The cross-module state Hash search method based on deep learning that the invention discloses a kind of, as shown in Figure 1, being embodied Journey mainly comprises the steps that the pixel characteristic vector set for assuming the image modalities of n object isIts In, v_iIndicate i-th of object in the pixel characteristic vector of image modalities；It enablesIndicate this n object in text The feature vector of mode, wherein t_iIndicate i-th of object in the feature vector of text modality；By the category label of n object to Amount is expressed asWherein, c indicates the quantity of object type；For vector y_iFor, if i-th of object category In kth class, then vector y is enabled_iK-th of element be 1, otherwise, vector y_iK-th of element be 0；

(1) the cross-module state Hash searched targets function building based on deep learning

The purpose of the method for the present invention is the category label of the characteristic V and T and object using image modalities and text modality The hash function of information learning image modalities and text modality, and the hash function obtained using study is generated for completing cross-module The binary system Hash of state Hash retrieval tasks encodes.Directly using the characteristic V and T of image modalities and text modality carry out across The study of mode Hash is unfavorable for the excavation authentication information from primitive character and carrys out the binary system Hash coding that generative nature can be excellent.For Preferably authentication information is excavated from the initial characteristic data of image modalities and text modality, the method for the present invention is directed to figure respectively As mode and text modality data building deep neural network (Deep Neural Network, DNN) carry out depth characteristic It practises.

For image modalities, the method for the present invention uses the convolutional Neural being made of seven layers improved by AlexNet Network (Convolutional Neural Network, CNN) carries out the study of image modalities depth characteristic.Below to this CNN Model describes in detail.

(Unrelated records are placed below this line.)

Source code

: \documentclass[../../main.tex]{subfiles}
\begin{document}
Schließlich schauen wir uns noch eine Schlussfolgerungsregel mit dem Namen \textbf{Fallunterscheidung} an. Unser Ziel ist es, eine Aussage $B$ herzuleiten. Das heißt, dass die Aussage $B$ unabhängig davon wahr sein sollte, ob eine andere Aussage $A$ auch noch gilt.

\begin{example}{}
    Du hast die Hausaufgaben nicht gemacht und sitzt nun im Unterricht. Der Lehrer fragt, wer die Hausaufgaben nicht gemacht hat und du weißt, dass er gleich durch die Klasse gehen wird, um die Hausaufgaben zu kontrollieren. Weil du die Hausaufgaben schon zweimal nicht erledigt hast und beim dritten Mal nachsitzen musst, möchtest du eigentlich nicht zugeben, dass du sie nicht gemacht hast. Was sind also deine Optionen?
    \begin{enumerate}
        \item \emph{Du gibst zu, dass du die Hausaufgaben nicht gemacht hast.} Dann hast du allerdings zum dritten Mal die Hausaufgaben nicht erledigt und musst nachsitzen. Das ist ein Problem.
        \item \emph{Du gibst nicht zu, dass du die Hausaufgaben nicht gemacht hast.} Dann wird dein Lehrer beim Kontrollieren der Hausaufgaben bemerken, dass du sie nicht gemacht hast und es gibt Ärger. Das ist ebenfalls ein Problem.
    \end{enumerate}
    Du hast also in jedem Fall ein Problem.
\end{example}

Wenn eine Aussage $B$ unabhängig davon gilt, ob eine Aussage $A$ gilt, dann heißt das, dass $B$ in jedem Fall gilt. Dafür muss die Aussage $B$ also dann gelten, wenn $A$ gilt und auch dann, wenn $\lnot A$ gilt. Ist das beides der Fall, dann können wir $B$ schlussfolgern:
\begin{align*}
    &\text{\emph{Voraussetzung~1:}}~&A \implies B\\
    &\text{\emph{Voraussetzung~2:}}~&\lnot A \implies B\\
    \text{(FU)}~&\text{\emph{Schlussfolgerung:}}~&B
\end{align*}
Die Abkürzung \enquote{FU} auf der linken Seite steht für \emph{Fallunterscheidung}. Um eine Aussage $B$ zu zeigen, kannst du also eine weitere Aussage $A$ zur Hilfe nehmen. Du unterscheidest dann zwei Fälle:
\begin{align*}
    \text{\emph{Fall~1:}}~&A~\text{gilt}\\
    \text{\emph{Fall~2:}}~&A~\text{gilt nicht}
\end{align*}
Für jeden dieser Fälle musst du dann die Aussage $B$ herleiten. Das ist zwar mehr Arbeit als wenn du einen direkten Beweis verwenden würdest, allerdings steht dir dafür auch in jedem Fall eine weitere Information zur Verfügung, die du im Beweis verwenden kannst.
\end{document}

This CNN model for the study of image modalities depth characteristic includes five convolutional layer (Convolution Layer) and two full articulamentums (Fully Connected Layer), it is expressed as " Conv1-Conv5 " and " Fc6- Fc7".The network is using the pixel characteristic of image modalities as input.In this CNN, first convolutional layer Conv1 is big with 96 Small is that the input picture that 11 × 11 × 3 verification sizes are 227 × 227 × 3 is filtered using 4 pixels as step-length.By linear The activation of amending unit (Rectified Linear Unit, ReLU), maximum pond (MAX-pooling) and local acknowledgement are returned After one changes (Local Response Normalization, LRN), the output feature that size is 27 × 27 × 96 is obtained.Second A convolutional layer Conv2 is using the output of first convolutional layer Conv1 as input, the core that Conv2 is 5 × 5 × 96 with 256 sizes Input is filtered.Similarly, after by ReLU, MAX-pooling and LRN, obtaining size is 13 × 13 × 256 Export feature.It is 3 × 3 × 256,3 that third, the 4th and the 5th convolutional layer Conv3, Conv4 and Conv5 have used size respectively × 3 × 384 and 3 × 3 × 384 384,384 and 256 convolution kernels, and every layer is all activated using ReLU.When Conv5 passes through The output feature that size is 6 × 6 × 256 is obtained after MAX-pooling.The neuron number of full articulamentum Fc6 is 4096, and is made Neuron temporarily abandon to prevent over-fitting with 0.5 discarding ratio.Fc7 layers are to contain d^(v)A neuron connects entirely Connect layer, and with tanh (Hyperbolic Tangent, TanH) function as Fc7 layers of activation primitive.Finally, exist It is d that Fc7 layers, which obtain size,^(v)× 1 output feature.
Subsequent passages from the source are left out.